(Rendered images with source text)
........
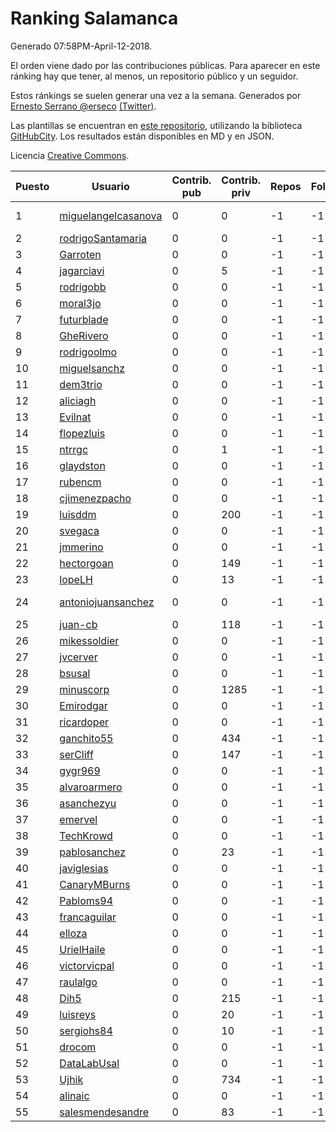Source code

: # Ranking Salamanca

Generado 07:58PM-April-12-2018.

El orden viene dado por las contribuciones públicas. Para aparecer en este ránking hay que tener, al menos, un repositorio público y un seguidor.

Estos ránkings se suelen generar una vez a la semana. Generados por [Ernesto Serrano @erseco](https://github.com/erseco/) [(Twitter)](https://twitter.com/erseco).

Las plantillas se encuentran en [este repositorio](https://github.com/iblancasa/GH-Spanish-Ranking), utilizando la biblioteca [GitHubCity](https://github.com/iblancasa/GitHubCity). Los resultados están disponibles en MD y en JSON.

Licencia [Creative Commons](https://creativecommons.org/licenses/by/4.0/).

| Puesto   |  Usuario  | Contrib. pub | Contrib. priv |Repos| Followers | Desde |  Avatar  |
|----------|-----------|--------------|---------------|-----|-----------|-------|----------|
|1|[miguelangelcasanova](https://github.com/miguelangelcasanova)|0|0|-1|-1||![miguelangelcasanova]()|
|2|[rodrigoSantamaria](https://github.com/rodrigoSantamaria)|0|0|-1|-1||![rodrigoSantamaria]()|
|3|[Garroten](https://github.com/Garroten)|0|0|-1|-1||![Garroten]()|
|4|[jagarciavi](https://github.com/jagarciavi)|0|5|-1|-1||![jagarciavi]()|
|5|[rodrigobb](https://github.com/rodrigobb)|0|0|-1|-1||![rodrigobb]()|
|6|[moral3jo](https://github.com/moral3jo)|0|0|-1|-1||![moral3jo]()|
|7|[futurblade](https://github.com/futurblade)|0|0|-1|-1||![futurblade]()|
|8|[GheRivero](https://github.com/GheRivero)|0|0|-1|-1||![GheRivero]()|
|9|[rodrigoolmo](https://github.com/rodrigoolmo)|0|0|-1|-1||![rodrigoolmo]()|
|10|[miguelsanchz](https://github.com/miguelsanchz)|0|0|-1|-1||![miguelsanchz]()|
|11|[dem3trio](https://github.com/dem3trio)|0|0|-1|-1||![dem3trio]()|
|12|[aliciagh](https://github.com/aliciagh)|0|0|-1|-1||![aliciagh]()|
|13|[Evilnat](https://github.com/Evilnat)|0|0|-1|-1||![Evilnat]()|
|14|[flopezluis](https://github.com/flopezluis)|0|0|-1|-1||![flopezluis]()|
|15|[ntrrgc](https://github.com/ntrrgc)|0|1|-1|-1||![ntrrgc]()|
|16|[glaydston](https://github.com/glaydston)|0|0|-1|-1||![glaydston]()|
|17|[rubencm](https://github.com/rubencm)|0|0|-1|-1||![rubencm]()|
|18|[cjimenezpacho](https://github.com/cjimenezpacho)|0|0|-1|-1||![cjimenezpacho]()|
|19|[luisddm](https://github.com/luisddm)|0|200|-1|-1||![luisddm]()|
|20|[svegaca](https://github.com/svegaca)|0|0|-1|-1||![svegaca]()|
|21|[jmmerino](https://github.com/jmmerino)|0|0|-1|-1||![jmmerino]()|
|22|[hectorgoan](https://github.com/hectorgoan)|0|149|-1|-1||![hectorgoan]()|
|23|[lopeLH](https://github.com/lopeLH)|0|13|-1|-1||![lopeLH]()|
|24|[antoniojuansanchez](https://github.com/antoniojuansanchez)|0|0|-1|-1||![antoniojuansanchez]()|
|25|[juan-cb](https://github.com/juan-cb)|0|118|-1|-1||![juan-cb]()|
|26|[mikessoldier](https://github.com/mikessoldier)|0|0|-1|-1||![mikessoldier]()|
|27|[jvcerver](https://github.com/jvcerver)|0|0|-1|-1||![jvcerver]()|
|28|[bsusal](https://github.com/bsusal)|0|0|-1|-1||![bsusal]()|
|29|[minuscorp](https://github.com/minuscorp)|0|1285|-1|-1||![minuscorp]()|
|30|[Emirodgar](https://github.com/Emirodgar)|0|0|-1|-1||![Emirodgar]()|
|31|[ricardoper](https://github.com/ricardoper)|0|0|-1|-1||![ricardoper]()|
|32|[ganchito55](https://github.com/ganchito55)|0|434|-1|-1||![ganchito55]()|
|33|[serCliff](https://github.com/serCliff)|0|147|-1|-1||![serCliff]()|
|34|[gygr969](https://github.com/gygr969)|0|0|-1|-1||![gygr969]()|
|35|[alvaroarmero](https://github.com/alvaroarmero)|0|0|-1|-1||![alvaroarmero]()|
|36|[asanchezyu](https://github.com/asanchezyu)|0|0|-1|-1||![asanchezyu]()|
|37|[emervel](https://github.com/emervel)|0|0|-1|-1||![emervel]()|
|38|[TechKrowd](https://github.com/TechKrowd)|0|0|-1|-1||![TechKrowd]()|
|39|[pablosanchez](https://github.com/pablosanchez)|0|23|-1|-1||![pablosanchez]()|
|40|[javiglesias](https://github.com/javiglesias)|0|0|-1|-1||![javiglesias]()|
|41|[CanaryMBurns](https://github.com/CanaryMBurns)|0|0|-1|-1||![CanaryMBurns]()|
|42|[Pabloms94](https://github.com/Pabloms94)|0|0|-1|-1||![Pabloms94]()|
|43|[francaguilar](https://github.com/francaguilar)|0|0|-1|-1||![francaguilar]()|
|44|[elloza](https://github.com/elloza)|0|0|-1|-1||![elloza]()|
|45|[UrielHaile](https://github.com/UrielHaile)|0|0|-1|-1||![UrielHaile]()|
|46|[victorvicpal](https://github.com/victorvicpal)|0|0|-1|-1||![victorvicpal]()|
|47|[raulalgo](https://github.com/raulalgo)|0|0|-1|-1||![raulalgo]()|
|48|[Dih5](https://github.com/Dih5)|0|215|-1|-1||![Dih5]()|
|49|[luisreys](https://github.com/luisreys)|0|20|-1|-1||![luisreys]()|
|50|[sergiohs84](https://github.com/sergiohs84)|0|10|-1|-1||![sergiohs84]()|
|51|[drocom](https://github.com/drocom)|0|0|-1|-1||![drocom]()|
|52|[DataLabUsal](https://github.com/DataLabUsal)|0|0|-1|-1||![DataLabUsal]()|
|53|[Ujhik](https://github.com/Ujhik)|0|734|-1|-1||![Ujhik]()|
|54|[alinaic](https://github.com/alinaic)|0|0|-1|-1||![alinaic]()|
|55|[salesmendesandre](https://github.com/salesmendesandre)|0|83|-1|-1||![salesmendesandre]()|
........
(Task goal) Give the number of lines in the data that contain the word "repositorio", and add no other text.

(Reply) 2